Pictures paired with source code
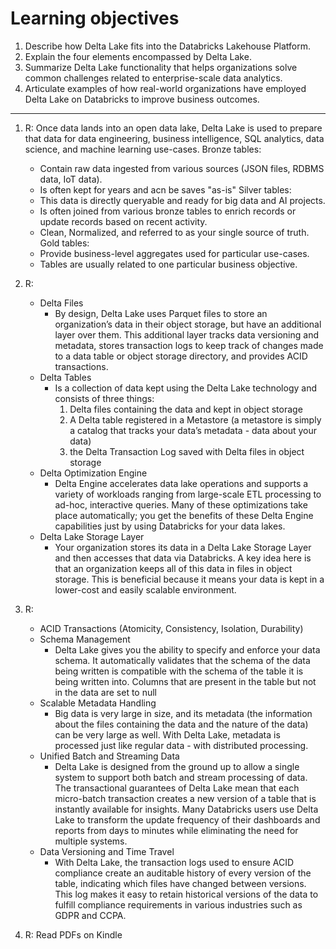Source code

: # Learning objectives

1. Describe how Delta Lake fits into the Databricks Lakehouse Platform.
2. Explain the four elements encompassed by Delta Lake.  
3. Summarize Delta Lake functionality that helps organizations solve common challenges related to enterprise-scale data analytics.
4. Articulate examples of how real-world organizations have employed Delta Lake on Databricks to improve business outcomes.

---

1. R: Once data lands into an open data lake, Delta Lake is used to prepare that data for data engineering, business intelligence, SQL analytics, data science, and machine learning use-cases.
Bronze tables:
    - Contain raw data ingested from various sources (JSON files, RDBMS data, IoT data).
    - Is often kept for years and acn be saves "as-is"
Silver tables:
    - This data is directly queryable and ready for big data and AI projects.
    - Is often joined from various bronze tables to enrich records or update records based on recent activity.
    - Clean, Normalized, and referred to as your single source of truth.
Gold tables:
    - Provide business-level aggregates used for particular use-cases.
    - Tables are usually related to one particular business objective.

2. R:
    - Delta Files
        - By design, Delta Lake uses Parquet files to store an organization’s data in their object storage, but have an additional layer over them. This additional layer tracks data versioning and metadata, stores transaction logs to keep track of changes made to a data table or object storage directory, and provides ACID transactions. 
    - Delta Tables
        - Is a collection of data kept using the Delta Lake technology and consists of three things:
            1. Delta files containing the data and kept in object storage
            2. A Delta table registered in a Metastore (a metastore is simply a catalog that tracks your data’s metadata - data about your data)
            3. the Delta Transaction Log saved with Delta files in object storage
    - Delta Optimization Engine
        - Delta Engine accelerates data lake operations and supports a variety of workloads ranging from large-scale ETL processing to ad-hoc, interactive queries. Many of these optimizations take place automatically; you get the benefits of these Delta Engine capabilities just by using Databricks for your data lakes.
    - Delta Lake Storage Layer
        - Your organization stores its data in a Delta Lake Storage Layer and then accesses that data via Databricks. A key idea here is that an organization keeps all of this data in files in object storage. This is beneficial because it means your data is kept in a lower-cost and easily scalable environment.

3. R:
    - ACID Transactions (Atomicity, Consistency, Isolation, Durability)
    - Schema Management
        - Delta Lake gives you the ability to specify and enforce your data schema. It automatically validates that the schema of the data being written is compatible with the schema of the table it is being written into. Columns that are present in the table but not in the data are set to null
    - Scalable Metadata Handling
        - Big data is very large in size, and its metadata (the information about the files containing the data and the nature of the data) can be very large as well. With Delta Lake, metadata is processed just like regular data - with distributed processing. 
    - Unified Batch and Streaming Data
        - Delta Lake is designed from the ground up to allow a single system to support both batch and stream processing of data. The transactional guarantees of Delta Lake mean that each micro-batch transaction creates a new version of a table that is instantly available for insights. Many Databricks users use Delta Lake to transform the update frequency of their dashboards and reports from days to minutes while eliminating the need for multiple systems.
    - Data Versioning and Time Travel
        - With Delta Lake, the transaction logs used to ensure ACID compliance create an auditable history of every version of the table, indicating which files have changed between versions. This log makes it easy to retain historical versions of the data to fulfill compliance requirements in various industries such as GDPR and CCPA.

4. R: Read PDFs on Kindle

■ **ABOUT THIS EXERCISE**
Would you retype the lines above from the one with "- By design, Delta" down to the one with "1. Delta files", word for word, both ends included and no other lines?

■ **SOLUTION TO THIS PROBLEM**
        - By design, Delta Lake uses Parquet files to store an organization’s data in their object storage, but have an additional layer over them. This additional layer tracks data versioning and metadata, stores transaction logs to keep track of changes made to a data table or object storage directory, and provides ACID transactions. 
    - Delta Tables
        - Is a collection of data kept using the Delta Lake technology and consists of three things:
            1. Delta files containing the data and kept in object storage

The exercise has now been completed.